- Task item: The answer must give back every line of the data exactly, with no pictures.
*** Opening of Supplied material ***
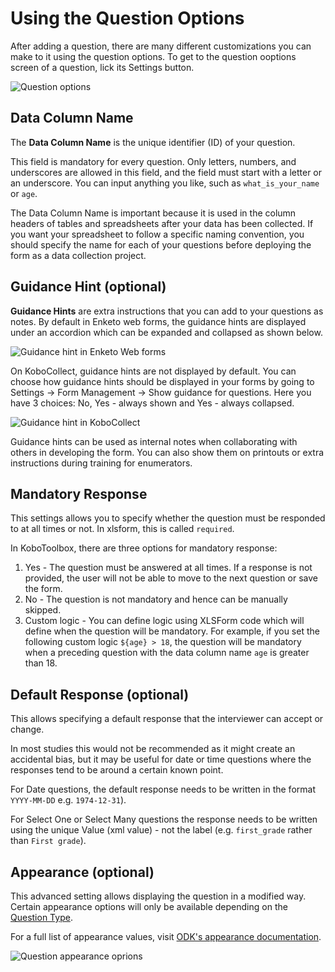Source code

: # Using the Question Options

After adding a question, there are many different customizations you can make to it using the question options. To get to the question ooptions screen of a question, lick its <i class="k-icon k-icon-settings"></i> Settings button.

![Question options](/images/question_options/options2.png)

## Data Column Name

The **Data Column Name** is the unique identifier (ID) of your question.

This field is mandatory for every question. Only letters, numbers, and underscores are allowed in this field, and the field must start with a letter or an underscore. You can input anything you like, such as `what_is_your_name` or `age`.

The Data Column Name is important because it is used in the column headers of tables and spreadsheets after your data has been collected. If you want your spreadsheet to follow a specific naming convention, you should specify the name for each of your questions before deploying the form as a data collection project.

## Guidance Hint (optional)

**Guidance Hints** are extra instructions that you can add to your questions as notes. By default in Enketo web forms, the guidance hints are displayed under an accordion which can be expanded and collapsed as shown below.

![Guidance hint in Enketo Web forms](/images/question_options/guidance_hint_enketo.gif)

On KoboCollect, guidance hints are not displayed by default. You can choose how guidance hints should be displayed in your forms by going to Settings -> Form Management -> Show guidance for questions. Here you have 3 choices: No, Yes - always shown and Yes - always collapsed.

![Guidance hint in KoboCollect](/images/question_options/guidance_hint_kobocollect.gif)

Guidance hints can be used as internal notes when collaborating with others in developing the form. You can also show them on printouts or extra instructions during training for enumerators.

## Mandatory Response

This settings allows you to specify whether the question must be responded to at all times or not. In xlsform, this is called `required`.

In KoboToolbox, there are three options for mandatory response:

1. Yes - The question must be answered at all times. If a response is not provided, the user will not be able to move to the next question or save the form.
2. No - The question is not mandatory and hence can be manually skipped.
3. Custom logic - You can define logic using XLSForm code which will define when the question will be mandatory. For example, if you set the following custom logic `${age} > 18`, the question will be mandatory when a preceding question with the data column name `age` is greater than 18.

## Default Response (optional)

This allows specifying a default response that the interviewer can accept or change.

In most studies this would not be recommended as it might create an accidental bias, but it may be useful for date or time questions where the responses tend to be around a certain known point. 

For <i class="k-icon k-icon-qt-date"></i> Date questions, the default response needs to be written in the format `YYYY-MM-DD` e.g. `1974-12-31`). 

For <i class="k-icon k-icon-qt-select-one"></i> Select One or <i class="k-icon k-icon-qt-select-many"></i> Select Many questions the response needs to be written using the unique Value (xml value) - not the label (e.g. `first_grade` rather than `First grade`).

## Appearance (optional)

This advanced setting allows displaying the question in a modified way. Certain appearance options will only be available depending on the [Question Type](question_types.md).

For a full list of appearance values, visit [ODK's appearance documentation](http://xlsform.org/en/#appearance).

![Question appearance oprions](/images/question_options/appearance.png)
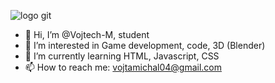 ![logo git](https://user-images.githubusercontent.com/42677023/111546720-65e0f900-8778-11eb-8c86-4cb5cc62dd42.gif)
- 👋 Hi, I’m @Vojtech-M, student
- 👀 I’m interested in Game development, code, 3D (Blender)
- 🌱 I’m currently learning HTML, Javascript, CSS
- 📫 How to reach me: vojtamichal04@gmail.com

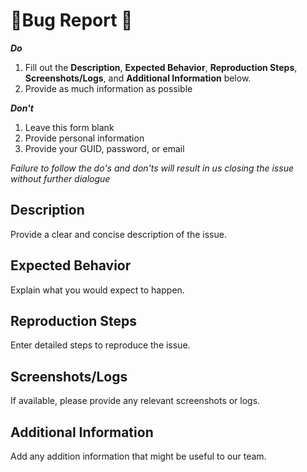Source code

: # 🐛Bug Report 🐛
***Do***
1. Fill out the **Description**, **Expected Behavior**, **Reproduction Steps**, **Screenshots/Logs**, and **Additional Information** below.
2. Provide as much information as possible

***Don't***
1. Leave this form blank
2. Provide personal information
3. Provide your GUID, password, or email

*Failure to follow the do's and don'ts will result in us closing the issue without further dialogue*

## Description
Provide a clear and concise description of the issue.

## Expected Behavior
Explain what you would expect to happen.

## Reproduction Steps
Enter detailed steps to reproduce the issue.

## Screenshots/Logs
If available, please provide any relevant screenshots or logs.

## Additional Information
Add any addition information that might be useful to our team.

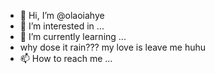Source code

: - 👋 Hi, I’m @olaoiahye
- 👀 I’m interested in ...
- 🌱 I’m currently learning ...
- why dose it rain??? my love is leave me huhu
- 📫 How to reach me ...

<!---
olaoiahye/olaoiahye is a ✨ special ✨ repository because its `README.md` (this file) appears on your GitHub profile.
You can click the Preview link to take a look at your changes.
--->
*** Close of Supplied material ***
- Exercise response:
Source code

: # Using the Question Options

After adding a question, there are many different customizations you can make to it using the question options. To get to the question ooptions screen of a question, lick its <i class="k-icon k-icon-settings"></i> Settings button.

![Question options](/images/question_options/options2.png)

## Data Column Name

The **Data Column Name** is the unique identifier (ID) of your question.

This field is mandatory for every question. Only letters, numbers, and underscores are allowed in this field, and the field must start with a letter or an underscore. You can input anything you like, such as `what_is_your_name` or `age`.

The Data Column Name is important because it is used in the column headers of tables and spreadsheets after your data has been collected. If you want your spreadsheet to follow a specific naming convention, you should specify the name for each of your questions before deploying the form as a data collection project.

## Guidance Hint (optional)

**Guidance Hints** are extra instructions that you can add to your questions as notes. By default in Enketo web forms, the guidance hints are displayed under an accordion which can be expanded and collapsed as shown below.

![Guidance hint in Enketo Web forms](/images/question_options/guidance_hint_enketo.gif)

On KoboCollect, guidance hints are not displayed by default. You can choose how guidance hints should be displayed in your forms by going to Settings -> Form Management -> Show guidance for questions. Here you have 3 choices: No, Yes - always shown and Yes - always collapsed.

![Guidance hint in KoboCollect](/images/question_options/guidance_hint_kobocollect.gif)

Guidance hints can be used as internal notes when collaborating with others in developing the form. You can also show them on printouts or extra instructions during training for enumerators.

## Mandatory Response

This settings allows you to specify whether the question must be responded to at all times or not. In xlsform, this is called `required`.

In KoboToolbox, there are three options for mandatory response:

1. Yes - The question must be answered at all times. If a response is not provided, the user will not be able to move to the next question or save the form.
2. No - The question is not mandatory and hence can be manually skipped.
3. Custom logic - You can define logic using XLSForm code which will define when the question will be mandatory. For example, if you set the following custom logic `${age} > 18`, the question will be mandatory when a preceding question with the data column name `age` is greater than 18.

## Default Response (optional)

This allows specifying a default response that the interviewer can accept or change.

In most studies this would not be recommended as it might create an accidental bias, but it may be useful for date or time questions where the responses tend to be around a certain known point. 

For <i class="k-icon k-icon-qt-date"></i> Date questions, the default response needs to be written in the format `YYYY-MM-DD` e.g. `1974-12-31`). 

For <i class="k-icon k-icon-qt-select-one"></i> Select One or <i class="k-icon k-icon-qt-select-many"></i> Select Many questions the response needs to be written using the unique Value (xml value) - not the label (e.g. `first_grade` rather than `First grade`).

## Appearance (optional)

This advanced setting allows displaying the question in a modified way. Certain appearance options will only be available depending on the [Question Type](question_types.md).

For a full list of appearance values, visit [ODK's appearance documentation](http://xlsform.org/en/#appearance).

![Question appearance oprions](/images/question_options/appearance.png)
 ![logo git](https://user-images.githubusercontent.com/42677023/111546720-65e0f900-8778-11eb-8c86-4cb5cc62dd42.gif)
- 👋 Hi, I’m @Vojtech-M, student
- 👀 I’m interested in Game development, code, 3D (Blender)
- 🌱 I’m currently learning HTML, Javascript, CSS
- 📫 How to reach me: vojtamichal04@gmail.com

Source code

: # 🐛Bug Report 🐛
***Do***
1. Fill out the **Description**, **Expected Behavior**, **Reproduction Steps**, **Screenshots/Logs**, and **Additional Information** below.
2. Provide as much information as possible

***Don't***
1. Leave this form blank
2. Provide personal information
3. Provide your GUID, password, or email

*Failure to follow the do's and don'ts will result in us closing the issue without further dialogue*

## Description
Provide a clear and concise description of the issue.

## Expected Behavior
Explain what you would expect to happen.

## Reproduction Steps
Enter detailed steps to reproduce the issue.

## Screenshots/Logs
If available, please provide any relevant screenshots or logs.

## Additional Information
Add any addition information that might be useful to our team.

Source code

: - 👋 Hi, I’m @olaoiahye
- 👀 I’m interested in ...
- 🌱 I’m currently learning ...
- why dose it rain??? my love is leave me huhu
- 📫 How to reach me ...

<!---
olaoiahye/olaoiahye is a ✨ special ✨ repository because its `README.md` (this file) appears on your GitHub profile.
You can click the Preview link to take a look at your changes.
--->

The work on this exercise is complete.